* _YOUR INSTRUCTIONS_:
Lift out all lines below that contain "Phase".

╭─ THE RECORDS

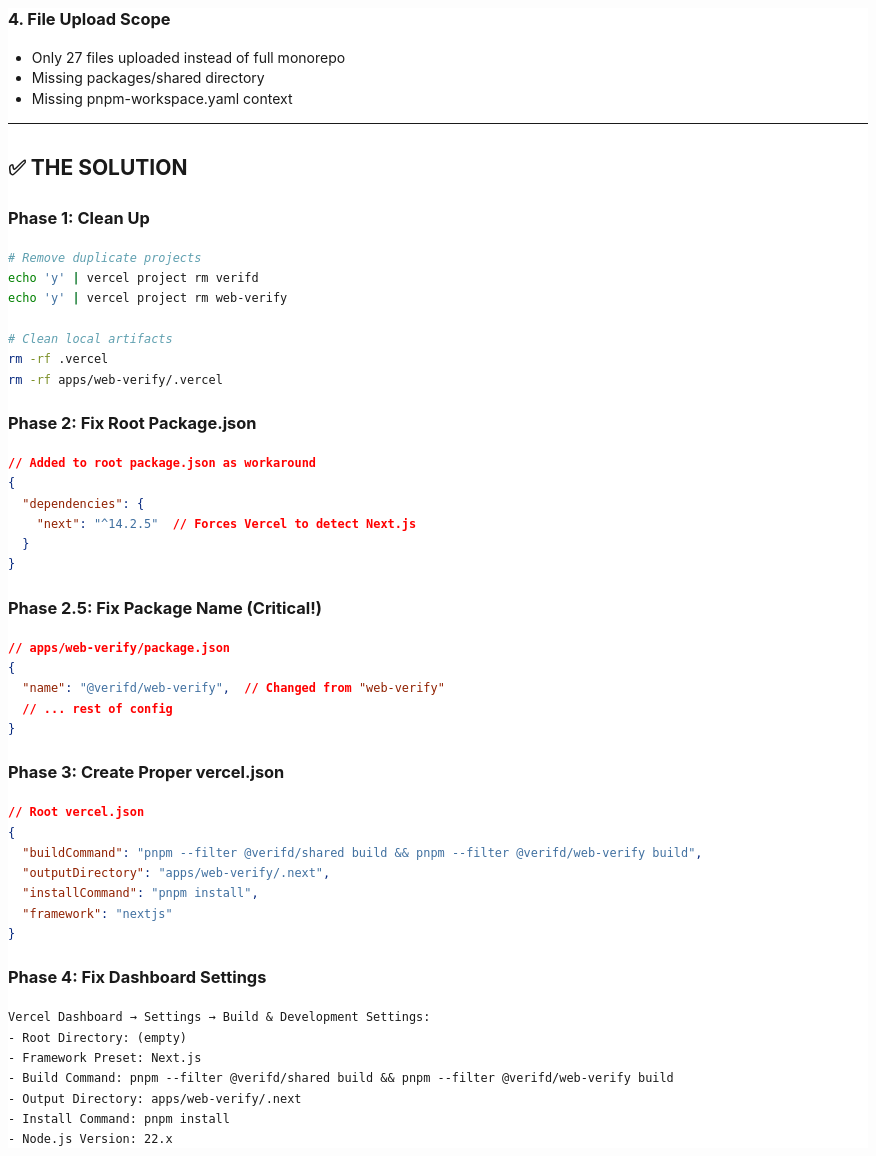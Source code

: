 ### 4. **File Upload Scope**
- Only 27 files uploaded instead of full monorepo
- Missing packages/shared directory
- Missing pnpm-workspace.yaml context

---

## ✅ THE SOLUTION

### Phase 1: Clean Up
```bash
# Remove duplicate projects
echo 'y' | vercel project rm verifd
echo 'y' | vercel project rm web-verify

# Clean local artifacts
rm -rf .vercel
rm -rf apps/web-verify/.vercel
```

### Phase 2: Fix Root Package.json
```json
// Added to root package.json as workaround
{
  "dependencies": {
    "next": "^14.2.5"  // Forces Vercel to detect Next.js
  }
}
```

### Phase 2.5: Fix Package Name (Critical!)
```json
// apps/web-verify/package.json
{
  "name": "@verifd/web-verify",  // Changed from "web-verify"
  // ... rest of config
}
```

### Phase 3: Create Proper vercel.json
```json
// Root vercel.json
{
  "buildCommand": "pnpm --filter @verifd/shared build && pnpm --filter @verifd/web-verify build",
  "outputDirectory": "apps/web-verify/.next",
  "installCommand": "pnpm install",
  "framework": "nextjs"
}
```

### Phase 4: Fix Dashboard Settings
```
Vercel Dashboard → Settings → Build & Development Settings:
- Root Directory: (empty)
- Framework Preset: Next.js
- Build Command: pnpm --filter @verifd/shared build && pnpm --filter @verifd/web-verify build
- Output Directory: apps/web-verify/.next
- Install Command: pnpm install
- Node.js Version: 22.x
```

╰─

* _REPLY_:
### Phase 1: Clean Up
### Phase 2: Fix Root Package.json
### Phase 2.5: Fix Package Name (Critical!)
### Phase 3: Create Proper vercel.json
### Phase 4: Fix Dashboard Settings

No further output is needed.